Tim Finn Review: Puddle of Mudd

For a spell at the turn of the millennium, Wes Scantlin was poised to be one of Kansas City’s biggest rock stars.

In 2001, his band, Puddle of Mudd, released Come Clean, its first big-label album, which dropped four singles into the Top 5 of the mainstream rock charts, three of them No. 1, and sales of which exceed 5 million copies.

The band was a hit on the road, playing major festivals, filling theaters, and snagging opening gigs on arena tours, including a stop at Kemper Arena in July 2002, when they opened for Korn.

But the band’s success trajectory subsequently took a dive. Its sophomore album, Life on Display, was significantly less successful commercially. Coincidentally, the market for the band’s genre—call it what you will: post-grunge, nu-metal, alt-metal—began to wane, and Puddle of Mudd did not endure the change in weather gracefully.

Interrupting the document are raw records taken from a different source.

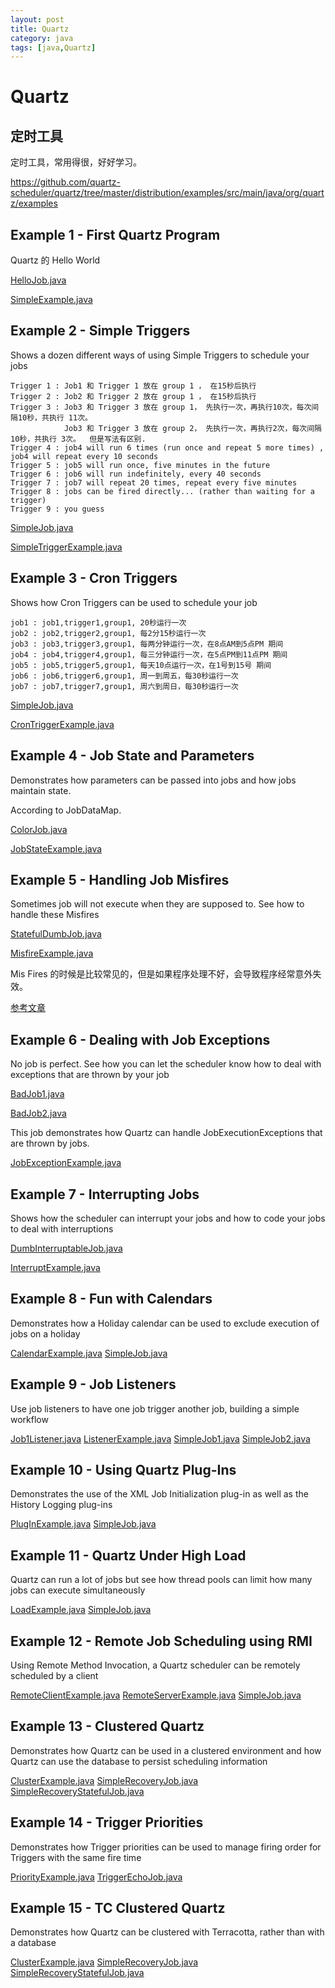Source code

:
 ```yaml
---
layout: post
title: Quartz
category: java
tags: [java,Quartz]
---
```


# Quartz #

## 定时工具 ##

定时工具，常用得很，好好学习。

https://github.com/quartz-scheduler/quartz/tree/master/distribution/examples/src/main/java/org/quartz/examples

## Example 1 - First Quartz Program  ##

Quartz 的 Hello World

[HelloJob.java](https://github.com/quartz-scheduler/quartz/blob/master/distribution/examples/src/main/java/org/quartz/examples/example1/HelloJob.java)

[SimpleExample.java](https://github.com/quartz-scheduler/quartz/blob/master/distribution/examples/src/main/java/org/quartz/examples/example1/SimpleExample.java)

## Example 2 - Simple Triggers ## 

Shows a dozen different ways of using Simple Triggers to schedule your jobs

    Trigger 1 : Job1 和 Trigger 1 放在 group 1 ， 在15秒后执行 
    Trigger 2 : Job2 和 Trigger 2 放在 group 1 ， 在15秒后执行 
    Trigger 3 : Job3 和 Trigger 3 放在 group 1， 先执行一次，再执行10次，每次间隔10秒，共执行 11次。
                Job3 和 Trigger 3 放在 group 2， 先执行一次，再执行2次，每次间隔10秒，共执行 3次。  但是写法有区别. 
    Trigger 4 : job4 will run 6 times (run once and repeat 5 more times) ,  job4 will repeat every 10 seconds
    Trigger 5 : job5 will run once, five minutes in the future
    Trigger 6 : job6 will run indefinitely, every 40 seconds
    Trigger 7 : job7 will repeat 20 times, repeat every five minutes
    Trigger 8 : jobs can be fired directly... (rather than waiting for a trigger)
    Trigger 9 : you guess

[SimpleJob.java](https://github.com/quartz-scheduler/quartz/blob/master/distribution/examples/src/main/java/org/quartz/examples/example2/SimpleJob.java)

[SimpleTriggerExample.java](https://github.com/quartz-scheduler/quartz/blob/master/distribution/examples/src/main/java/org/quartz/examples/example2/SimpleTriggerExample.java)

## Example 3 - Cron Triggers  ##

Shows how Cron Triggers can be used to schedule your job

    job1 : job1,trigger1,group1, 20秒运行一次
    job2 : job2,trigger2,group1, 每2分15秒运行一次
    job3 : job3,trigger3,group1, 每两分钟运行一次，在8点AM到5点PM 期间
    job4 : job4,trigger4,group1, 每三分钟运行一次，在5点PM到11点PM 期间
    job5 : job5,trigger5,group1, 每天10点运行一次，在1号到15号 期间
    job6 : job6,trigger6,group1, 周一到周五，每30秒运行一次
    job7 : job7,trigger7,group1, 周六到周日，每30秒运行一次

[SimpleJob.java](https://github.com/quartz-scheduler/quartz/blob/master/distribution/examples/src/main/java/org/quartz/examples/example3/SimpleJob.java)

[CronTriggerExample.java](https://github.com/quartz-scheduler/quartz/blob/master/distribution/examples/src/main/java/org/quartz/examples/example3/CronTriggerExample.java)

## Example 4 - Job State and Parameters ## 	

Demonstrates how parameters can be passed into jobs and how jobs maintain state.

According to JobDataMap.

[ColorJob.java](https://github.com/quartz-scheduler/quartz/tree/master/distribution/examples/src/main/java/org/quartz/examples/example4/ColorJob.java)

[JobStateExample.java](https://github.com/quartz-scheduler/quartz/tree/master/distribution/examples/src/main/java/org/quartz/examples/example4/JobStateExample.java)

## Example 5 - Handling Job Misfires ##	

Sometimes job will not execute when they are supposed to. See how to handle these Misfires

[StatefulDumbJob.java](https://github.com/quartz-scheduler/quartz/tree/master/distribution/examples/src/main/java/org/quartz/examples/example5/StatefulDumbJob.java)

[MisfireExample.java](https://github.com/quartz-scheduler/quartz/tree/master/distribution/examples/src/main/java/org/quartz/examples/example5/MisfireExample.java)

Mis Fires 的时候是比较常见的，但是如果程序处理不好，会导致程序经常意外失效。

[参考文章](https://www.jianshu.com/p/634d2a6fae7b)

## Example 6 - Dealing with Job Exceptions ##

No job is perfect. See how you can let the scheduler know how to deal with exceptions that are thrown by your job


[BadJob1.java](https://github.com/quartz-scheduler/quartz/blob/master/distribution/examples/src/main/java/org/quartz/examples/example6/BadJob1.java)

[BadJob2.java](https://github.com/quartz-scheduler/quartz/blob/master/distribution/examples/src/main/java/org/quartz/examples/example6/BadJob2.java)

This job demonstrates how Quartz can handle JobExecutionExceptions that are thrown by jobs.

[JobExceptionExample.java](https://github.com/quartz-scheduler/quartz/blob/master/distribution/examples/src/main/java/org/quartz/examples/example6/JobExceptionExample.java)

## Example 7 - Interrupting Jobs ##

Shows how the scheduler can interrupt your jobs and how to code your jobs to deal with interruptions

[DumbInterruptableJob.java](https://github.com/quartz-scheduler/quartz/blob/master/distribution/examples/src/main/java/org/quartz/examples/example7/DumbInterruptableJob.java)

[InterruptExample.java](https://github.com/quartz-scheduler/quartz/blob/master/distribution/examples/src/main/java/org/quartz/examples/example7/InterruptExample.java)

## Example 8 - Fun with Calendars ##

Demonstrates how a Holiday calendar can be used to exclude execution of jobs on a holiday

[CalendarExample.java](https://github.com/quartz-scheduler/quartz/blob/master/distribution/examples/src/main/java/org/quartz/examples/example8/CalendarExample.java)
[SimpleJob.java](https://github.com/quartz-scheduler/quartz/blob/master/distribution/examples/src/main/java/org/quartz/examples/example8/SimpleJob.java)

## Example 9 - Job Listeners ## 	

Use job listeners to have one job trigger another job, building a simple workflow

[Job1Listener.java](https://github.com/quartz-scheduler/quartz/blob/master/distribution/examples/src/main/java/org/quartz/examples/example9/Job1Listener.java)
[ListenerExample.java](https://github.com/quartz-scheduler/quartz/blob/master/distribution/examples/src/main/java/org/quartz/examples/example9/ListenerExample.java)
[SimpleJob1.java](https://github.com/quartz-scheduler/quartz/blob/master/distribution/examples/src/main/java/org/quartz/examples/example9/SimpleJob1.java)
[SimpleJob2.java](https://github.com/quartz-scheduler/quartz/blob/master/distribution/examples/src/main/java/org/quartz/examples/example9/SimpleJob2.java)

## Example 10 - Using Quartz Plug-Ins ## 	

Demonstrates the use of the XML Job Initialization plug-in as well as the History Logging plug-ins

[PlugInExample.java](https://github.com/quartz-scheduler/quartz/blob/master/distribution/examples/src/main/java/org/quartz/examples/example10/PlugInExample.java)
[SimpleJob.java](https://github.com/quartz-scheduler/quartz/blob/master/distribution/examples/src/main/java/org/quartz/examples/example10/SimpleJob.java)

## Example 11 - Quartz Under High Load	## 

Quartz can run a lot of jobs but see how thread pools can limit how many jobs can execute simultaneously

[LoadExample.java](https://github.com/quartz-scheduler/quartz/blob/master/distribution/examples/src/main/java/org/quartz/examples/example11/LoadExample.java)
[SimpleJob.java](https://github.com/quartz-scheduler/quartz/blob/master/distribution/examples/src/main/java/org/quartz/examples/example11/SimpleJob.java)

## Example 12 - Remote Job Scheduling using RMI	## 

Using Remote Method Invocation, a Quartz scheduler can be remotely scheduled by a client

[RemoteClientExample.java](https://github.com/quartz-scheduler/quartz/blob/master/distribution/examples/src/main/java/org/quartz/examples/example12/RemoteClientExample.java)
[RemoteServerExample.java](https://github.com/quartz-scheduler/quartz/blob/master/distribution/examples/src/main/java/org/quartz/examples/example12/RemoteServerExample.java)
[SimpleJob.java](https://github.com/quartz-scheduler/quartz/blob/master/distribution/examples/src/main/java/org/quartz/examples/example12/SimpleJob.java)

## Example 13 - Clustered Quartz ## 

Demonstrates how Quartz can be used in a clustered environment and how Quartz can use the database to persist scheduling information

[ClusterExample.java](https://github.com/quartz-scheduler/quartz/blob/master/distribution/examples/src/main/java/org/quartz/examples/example13/ClusterExample.java)
[SimpleRecoveryJob.java](https://github.com/quartz-scheduler/quartz/blob/master/distribution/examples/src/main/java/org/quartz/examples/example13/SimpleRecoveryJob.java)
[SimpleRecoveryStatefulJob.java](https://github.com/quartz-scheduler/quartz/blob/master/distribution/examples/src/main/java/org/quartz/examples/example13/SimpleRecoveryStatefulJob.java)

## Example 14 - Trigger Priorities	## 

Demonstrates how Trigger priorities can be used to manage firing order for Triggers with the same fire time

[PriorityExample.java](https://github.com/quartz-scheduler/quartz/blob/master/distribution/examples/src/main/java/org/quartz/examples/example14/PriorityExample.java)
[TriggerEchoJob.java](https://github.com/quartz-scheduler/quartz/blob/master/distribution/examples/src/main/java/org/quartz/examples/example14/TriggerEchoJob.java)

## Example 15 - TC Clustered Quartz	## 

Demonstrates how Quartz can be clustered with Terracotta, rather than with a database

[ClusterExample.java](https://github.com/quartz-scheduler/quartz/blob/master/distribution/examples/src/main/java/org/quartz/examples/example15/ClusterExample.java)
[SimpleRecoveryJob.java](https://github.com/quartz-scheduler/quartz/blob/master/distribution/examples/src/main/java/org/quartz/examples/example15/SimpleRecoveryJob.java)
[SimpleRecoveryStatefulJob.java](https://github.com/quartz-scheduler/quartz/blob/master/distribution/examples/src/main/java/org/quartz/examples/example15/SimpleRecoveryStatefulJob.java)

Thursday night at Crossroads KC, Puddle of Mudd headlined its own festival: Muddfest, a confederacy of like-minded hard-rock, post-grunge bands, a few with signature one-word or monosyllabic names: Trapt, Saliva, Tantric, Saving Abel.

It was Scantlin’s first hometown appearance (he’s a Park Hill grad) in more than a decade—since a September 2008 performance at the Midland Theater.

In that 10-years-plus, Scantlin and the band have survived a fusillade of troubles and strife, including nearly a dozen personnel changes, and Scantlin endured a few brushes with the law and several incidents of misconduct at shows (including a mid-show exit in April 2017.)

But nearly two years ago, when it seemed the band’s train was on the verge of derailment, Scantlin went into rehab. In July 2018 he announced he’d been sober for nearly a year, and the band was full-steam ahead.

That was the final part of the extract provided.